- Assignment
The line containing "Hyperparameters of the" marks the start. Return it and every later line of the listing below exactly, ending with the last one.

---------- Data records ----------

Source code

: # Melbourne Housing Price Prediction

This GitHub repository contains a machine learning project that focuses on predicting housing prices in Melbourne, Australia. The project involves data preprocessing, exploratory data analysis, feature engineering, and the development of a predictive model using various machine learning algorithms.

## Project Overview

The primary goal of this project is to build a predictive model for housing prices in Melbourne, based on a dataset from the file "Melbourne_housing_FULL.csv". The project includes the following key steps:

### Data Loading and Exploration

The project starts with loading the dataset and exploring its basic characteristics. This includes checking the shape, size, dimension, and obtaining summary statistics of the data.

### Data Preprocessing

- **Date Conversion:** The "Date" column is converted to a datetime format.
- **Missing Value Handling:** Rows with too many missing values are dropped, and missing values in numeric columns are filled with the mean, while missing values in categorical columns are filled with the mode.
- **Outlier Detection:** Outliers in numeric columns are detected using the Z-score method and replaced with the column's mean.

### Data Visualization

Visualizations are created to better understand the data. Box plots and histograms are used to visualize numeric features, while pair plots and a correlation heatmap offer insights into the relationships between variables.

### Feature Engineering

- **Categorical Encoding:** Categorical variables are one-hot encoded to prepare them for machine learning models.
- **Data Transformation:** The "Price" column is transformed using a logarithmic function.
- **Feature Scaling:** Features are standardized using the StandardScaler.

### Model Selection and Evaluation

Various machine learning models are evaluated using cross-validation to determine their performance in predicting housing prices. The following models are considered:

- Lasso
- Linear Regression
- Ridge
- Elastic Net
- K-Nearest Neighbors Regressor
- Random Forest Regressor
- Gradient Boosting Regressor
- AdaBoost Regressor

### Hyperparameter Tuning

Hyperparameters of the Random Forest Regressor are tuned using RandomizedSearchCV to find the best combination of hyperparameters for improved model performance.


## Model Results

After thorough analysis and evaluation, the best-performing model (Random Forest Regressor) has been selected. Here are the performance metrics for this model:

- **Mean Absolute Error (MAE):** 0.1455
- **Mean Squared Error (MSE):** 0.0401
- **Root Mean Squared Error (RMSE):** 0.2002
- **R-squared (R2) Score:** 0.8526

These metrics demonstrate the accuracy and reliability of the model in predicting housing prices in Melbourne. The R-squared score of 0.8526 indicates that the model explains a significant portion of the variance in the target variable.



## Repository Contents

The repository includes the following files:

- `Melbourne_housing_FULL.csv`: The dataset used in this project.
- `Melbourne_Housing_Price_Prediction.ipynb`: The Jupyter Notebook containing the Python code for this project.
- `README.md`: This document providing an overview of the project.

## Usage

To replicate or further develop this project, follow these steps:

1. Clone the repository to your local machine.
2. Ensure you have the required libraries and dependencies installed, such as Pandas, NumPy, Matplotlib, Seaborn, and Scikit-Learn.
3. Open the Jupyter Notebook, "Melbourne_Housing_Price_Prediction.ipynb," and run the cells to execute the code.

----------

- Response
Hyperparameters of the Random Forest Regressor are tuned using RandomizedSearchCV to find the best combination of hyperparameters for improved model performance.


## Model Results

After thorough analysis and evaluation, the best-performing model (Random Forest Regressor) has been selected. Here are the performance metrics for this model:

- **Mean Absolute Error (MAE):** 0.1455
- **Mean Squared Error (MSE):** 0.0401
- **Root Mean Squared Error (RMSE):** 0.2002
- **R-squared (R2) Score:** 0.8526

These metrics demonstrate the accuracy and reliability of the model in predicting housing prices in Melbourne. The R-squared score of 0.8526 indicates that the model explains a significant portion of the variance in the target variable.



## Repository Contents

The repository includes the following files:

- `Melbourne_housing_FULL.csv`: The dataset used in this project.
- `Melbourne_Housing_Price_Prediction.ipynb`: The Jupyter Notebook containing the Python code for this project.
- `README.md`: This document providing an overview of the project.

## Usage

To replicate or further develop this project, follow these steps:

1. Clone the repository to your local machine.
2. Ensure you have the required libraries and dependencies installed, such as Pandas, NumPy, Matplotlib, Seaborn, and Scikit-Learn.
3. Open the Jupyter Notebook, "Melbourne_Housing_Price_Prediction.ipynb," and run the cells to execute the code.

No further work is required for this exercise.